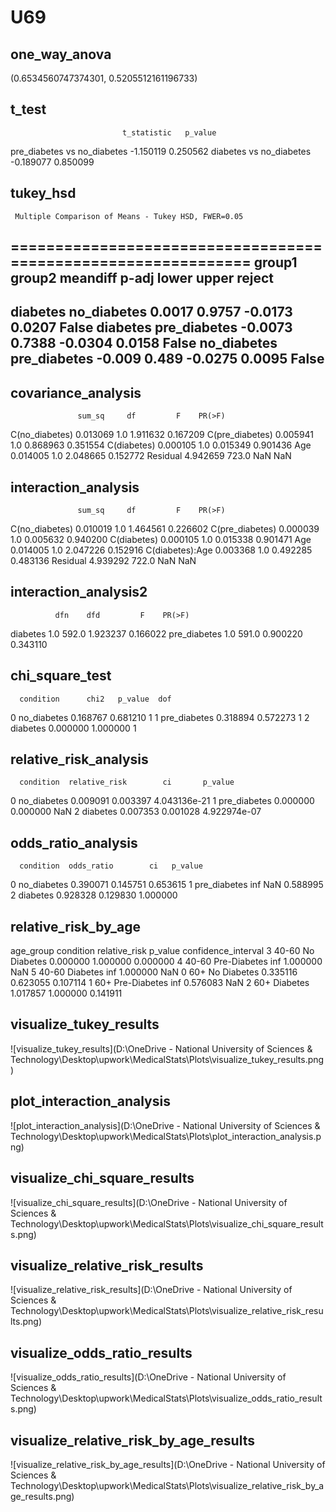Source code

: # U69

## one_way_anova

(0.6534560747374301, 0.5205512161196733)

## t_test

                             t_statistic   p_value
pre_diabetes vs no_diabetes    -1.150119  0.250562
diabetes vs no_diabetes        -0.189077  0.850099

## tukey_hsd

     Multiple Comparison of Means - Tukey HSD, FWER=0.05      
==============================================================
   group1      group2    meandiff p-adj   lower  upper  reject
--------------------------------------------------------------
   diabetes  no_diabetes   0.0017 0.9757 -0.0173 0.0207  False
   diabetes pre_diabetes  -0.0073 0.7388 -0.0304 0.0158  False
no_diabetes pre_diabetes   -0.009  0.489 -0.0275 0.0095  False
--------------------------------------------------------------

## covariance_analysis

                   sum_sq     df         F    PR(>F)
C(no_diabetes)   0.013069    1.0  1.911632  0.167209
C(pre_diabetes)  0.005941    1.0  0.868963  0.351554
C(diabetes)      0.000105    1.0  0.015349  0.901436
Age              0.014005    1.0  2.048665  0.152772
Residual         4.942659  723.0       NaN       NaN

## interaction_analysis

                   sum_sq     df         F    PR(>F)
C(no_diabetes)   0.010019    1.0  1.464561  0.226602
C(pre_diabetes)  0.000039    1.0  0.005632  0.940200
C(diabetes)      0.000105    1.0  0.015338  0.901471
Age              0.014005    1.0  2.047226  0.152916
C(diabetes):Age  0.003368    1.0  0.492285  0.483136
Residual         4.939292  722.0       NaN       NaN

## interaction_analysis2

              dfn    dfd         F    PR(>F)
diabetes      1.0  592.0  1.923237  0.166022
pre_diabetes  1.0  591.0  0.900220  0.343110

## chi_square_test

      condition      chi2   p_value  dof
0   no_diabetes  0.168767  0.681210    1
1  pre_diabetes  0.318894  0.572273    1
2      diabetes  0.000000  1.000000    1

## relative_risk_analysis

      condition  relative_risk        ci       p_value
0   no_diabetes       0.009091  0.003397  4.043136e-21
1  pre_diabetes       0.000000  0.000000           NaN
2      diabetes       0.007353  0.001028  4.922974e-07

## odds_ratio_analysis

      condition  odds_ratio        ci   p_value
0   no_diabetes    0.390071  0.145751  0.653615
1  pre_diabetes         inf       NaN  0.588995
2      diabetes    0.928328  0.129830  1.000000

## relative_risk_by_age

  age_group     condition  relative_risk   p_value  confidence_interval
3     40-60   No Diabetes       0.000000  1.000000             0.000000
4     40-60  Pre-Diabetes            inf  1.000000                  NaN
5     40-60      Diabetes            inf  1.000000                  NaN
0       60+   No Diabetes       0.335116  0.623055             0.107114
1       60+  Pre-Diabetes            inf  0.576083                  NaN
2       60+      Diabetes       1.017857  1.000000             0.141911

## visualize_tukey_results

![visualize_tukey_results](D:\OneDrive - National University of Sciences & Technology\Desktop\upwork\MedicalStats\Plots\visualize_tukey_results.png)

## plot_interaction_analysis

![plot_interaction_analysis](D:\OneDrive - National University of Sciences & Technology\Desktop\upwork\MedicalStats\Plots\plot_interaction_analysis.png)

## visualize_chi_square_results

![visualize_chi_square_results](D:\OneDrive - National University of Sciences & Technology\Desktop\upwork\MedicalStats\Plots\visualize_chi_square_results.png)

## visualize_relative_risk_results

![visualize_relative_risk_results](D:\OneDrive - National University of Sciences & Technology\Desktop\upwork\MedicalStats\Plots\visualize_relative_risk_results.png)

## visualize_odds_ratio_results

![visualize_odds_ratio_results](D:\OneDrive - National University of Sciences & Technology\Desktop\upwork\MedicalStats\Plots\visualize_odds_ratio_results.png)

## visualize_relative_risk_by_age_results

![visualize_relative_risk_by_age_results](D:\OneDrive - National University of Sciences & Technology\Desktop\upwork\MedicalStats\Plots\visualize_relative_risk_by_age_results.png)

________________________

**HOW TO COMPLETE THIS TASK**:
In the entries above, identify every line with the string "False".

**EXERCISE ANSWER**:
   diabetes  no_diabetes   0.0017 0.9757 -0.0173 0.0207  False
   diabetes pre_diabetes  -0.0073 0.7388 -0.0304 0.0158  False
no_diabetes pre_diabetes   -0.009  0.489 -0.0275 0.0095  False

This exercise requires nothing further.